Pariser Mai-Proteste 1968: Das Gefühl, alles erreichen zu können

Am 10. Mai 1968 kam es in Paris zur „Nacht der Barrikaden“. Sie steht für etwas, das viele nicht mögen: das Unvorgesehene.

Ein Student steht in Paris auf Barrikaden aus Sperrholz

Hart verteidigte Barrikaden: In der Nacht vom 10. auf den 11. Mai 1968 gab es 367 Verletzte Foto: Guy le Querrec/Magnum Photos/Agentur Focus

Wir waren jung und schön, und wir verbrachten die besten Momente unseres Lebens. So sehr hatten wir davon geträumt, in den entbehrungsreichen Jahren des Kampfs, die auf die großen Kampagnen gegen den Algerienkrieg gefolgt waren. Im Mai 1968 wurde aus dem Traum Realität.
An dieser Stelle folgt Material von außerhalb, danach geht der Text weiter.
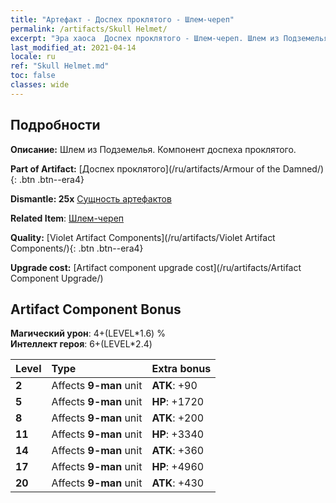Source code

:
 ```yaml
---
title: "Артефакт - Доспех проклятого - Шлем-череп"
permalink: /artifacts/Skull Helmet/
excerpt: "Эра хаоса  Доспех проклятого - Шлем-череп. Шлем из Подземелья. Компонент доспеха проклятого."
last_modified_at: 2021-04-14
locale: ru
ref: "Skull Helmet.md"
toc: false
classes: wide
---
```




## Подробности

 **Описание:** Шлем из Подземелья. Компонент доспеха проклятого.

 **Part of Artifact:** [Доспех проклятого](/ru/artifacts/Armour of the Damned/){: .btn .btn--era4}

 **Dismantle: 25x** [Сущность артефактов](/ru/Items/con_905/)

 **Related Item**: [Шлем-череп](/ru/Items/art_123/)

 **Quality:** [Violet Artifact Components](/ru/artifacts/Violet Artifact Components/){: .btn .btn--era4}

 **Upgrade cost:** [Artifact component upgrade cost](/ru/artifacts/Artifact Component Upgrade/)

## Artifact Component Bonus

  **Магический урон**: 4+(LEVEL\*1.6) %<br/>**Интеллект героя**: 6+(LEVEL\*2.4)

  |  Level  | Type |    Extra bonus  | 
  |:--------|:-----|:----------------| 
  | **2** | Affects **9-man** unit | **ATK**: +90 | 
  | **5** | Affects **9-man** unit | **HP**: +1720 | 
  | **8** | Affects **9-man** unit | **ATK**: +200 | 
  | **11** | Affects **9-man** unit | **HP**: +3340 | 
  | **14** | Affects **9-man** unit | **ATK**: +360 | 
  | **17** | Affects **9-man** unit | **HP**: +4960 | 
  | **20** | Affects **9-man** unit | **ATK**: +430 |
Meine Erinnerungen gehen wild durcheinander. Tagsüber demonstrierten wir, am Abend arbeiteten wir für Action, die Tageszeitung der Bewegung und des Aktionskomitees. Die Nächte werden wir wohl auf Sesseln der Geschichtsfachschaft an der Sorbonne verbracht haben, denn ich bin erst Ende Juni das erste Mal wieder in meiner Wohnung gewesen. Aber vor allem dominierte ab Anfang Mai dieses Gefühl einer Allmacht, des Alles-erreichen-Könnens, das uns erfüllte. Tag für Tag zeichnete sich ein bisschen mehr eine Massenbewegung ab, die sich zum Undenkbaren auswuchs: zum Generalstreik und der Besetzung von Fabriken durch Millionen von Arbeitern.
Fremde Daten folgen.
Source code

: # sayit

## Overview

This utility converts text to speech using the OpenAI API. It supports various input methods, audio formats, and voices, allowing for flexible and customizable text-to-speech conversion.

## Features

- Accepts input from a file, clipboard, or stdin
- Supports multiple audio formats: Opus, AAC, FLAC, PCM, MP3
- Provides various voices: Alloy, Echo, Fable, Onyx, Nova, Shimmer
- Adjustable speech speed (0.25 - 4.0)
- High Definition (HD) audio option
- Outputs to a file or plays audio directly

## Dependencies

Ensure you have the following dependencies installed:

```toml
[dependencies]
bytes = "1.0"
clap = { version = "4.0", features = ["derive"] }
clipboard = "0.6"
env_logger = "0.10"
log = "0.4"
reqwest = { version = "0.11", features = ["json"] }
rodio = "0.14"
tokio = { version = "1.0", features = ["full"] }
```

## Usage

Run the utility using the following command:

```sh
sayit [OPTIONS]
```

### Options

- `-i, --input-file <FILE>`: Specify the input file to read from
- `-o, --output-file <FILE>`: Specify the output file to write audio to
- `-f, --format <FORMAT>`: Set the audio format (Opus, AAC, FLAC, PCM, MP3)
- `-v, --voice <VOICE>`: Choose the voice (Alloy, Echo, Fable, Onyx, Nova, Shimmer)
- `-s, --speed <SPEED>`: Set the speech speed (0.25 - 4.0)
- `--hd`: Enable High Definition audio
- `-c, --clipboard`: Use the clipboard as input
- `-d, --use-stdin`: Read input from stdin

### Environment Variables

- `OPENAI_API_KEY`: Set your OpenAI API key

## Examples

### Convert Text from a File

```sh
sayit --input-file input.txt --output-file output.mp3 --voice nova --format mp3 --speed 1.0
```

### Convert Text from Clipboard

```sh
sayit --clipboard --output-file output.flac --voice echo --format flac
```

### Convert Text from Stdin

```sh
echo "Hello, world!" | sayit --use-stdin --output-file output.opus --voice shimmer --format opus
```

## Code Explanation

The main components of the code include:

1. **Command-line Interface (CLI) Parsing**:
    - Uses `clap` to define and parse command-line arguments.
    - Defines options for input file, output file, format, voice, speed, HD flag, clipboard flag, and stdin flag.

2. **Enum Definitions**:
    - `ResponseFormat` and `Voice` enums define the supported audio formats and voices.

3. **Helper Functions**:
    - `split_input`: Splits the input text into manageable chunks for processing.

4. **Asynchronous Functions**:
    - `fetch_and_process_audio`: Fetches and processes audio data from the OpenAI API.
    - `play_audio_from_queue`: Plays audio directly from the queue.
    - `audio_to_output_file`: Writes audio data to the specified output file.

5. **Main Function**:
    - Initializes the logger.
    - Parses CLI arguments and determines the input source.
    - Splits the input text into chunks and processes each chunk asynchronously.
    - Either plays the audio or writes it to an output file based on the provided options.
Ich erinnere mich an diesen 7. Mai, an dem wir mit einem guten Dutzend Leute im Quartier Latin losgezogen sind, ohne Ziel, und den ganzen Tag lang demonstriert haben, einmal quer durch Paris. Unsere Gruppe wuchs im Lauf der Wegstrecke – es waren bestimmt an die 30 Kilometer – immer weiter. Diese Menge war insofern umso beeindruckender, als die Demonstration völlig improvisiert war; wir hatten weder Spruchbänder noch Schilder.
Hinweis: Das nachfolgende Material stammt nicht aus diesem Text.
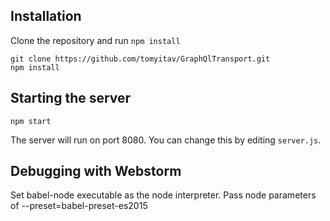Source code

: 

## Installation

Clone the repository and run `npm install`

```
git clone https://github.com/tomyitav/GraphQlTransport.git
npm install
```

## Starting the server

```
npm start
```

The server will run on port 8080. You can change this by editing `server.js`.

## Debugging with Webstorm

Set babel-node executable as the node interpreter.
Pass node parameters of --preset=babel-preset-es2015
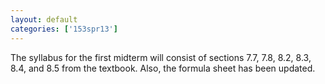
 ```yaml
---
layout: default
categories: ['153spr13']
---
```


The syllabus for the first midterm will consist of sections 7.7, 7.8, 8.2, 8.3, 8.4, and 8.5 from the textbook. Also, the formula sheet has been updated.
Am Abend landeten wir auf den Champs-Élysées. Man kann sich heute nicht vorstellen, was eine spontane Demonstration auf den Champs-Élysées im Jahr 1968 bedeutete. Für uns, die wir unser Leben im Quartier Latin, zwischen der Rue Mouffetard, dem Boulevard Saint-Michel und dem Club La Huchette verbrachten, lagen die Champs-Élysées am anderen Ende der Welt. Als wir sie an diesem Abend hinunterliefen, standen mir die Tränen in den Augen. Das Gefühl, etwas bewegen zu können, das uns seit Tagen trug, erreichte an diesem Tag wohl seinen Höhepunkt.

Ich erinnere mich an den 10. Mai, die Nacht der Barrikaden. Hart verteidigte Barrikaden waren das: Es gab 367 Verletzte (251 unter den Ordnungskräften und 102 Studenten). Unsere Stimmen waren heiser, so viel hatten wir geschrien. Ich erinnere mich an ein langes Gespräch in dieser Nacht zwischen Alain Geismar, dem Führer der Hochschulgewerkschaft, und Alain Peyrefitte, dem damaligen Bildungsminister, den die Ereignisse offenbar völlig überrumpelt hatten.

Der König war nackt

Durch den von der Gewerkschaft installierten Lautsprecher hörten wir baff der hölzernen Sprache eines Ministers zu, der den Grad seiner Verantwortung nicht begriffen hatte. Der die immer gleichen der Besänftigung dienenden Sätze äußerte, während einige Meter weiter die Konfrontation unausweichlich wurde, und der seinerseits nicht das geringste Zugeständnis machte.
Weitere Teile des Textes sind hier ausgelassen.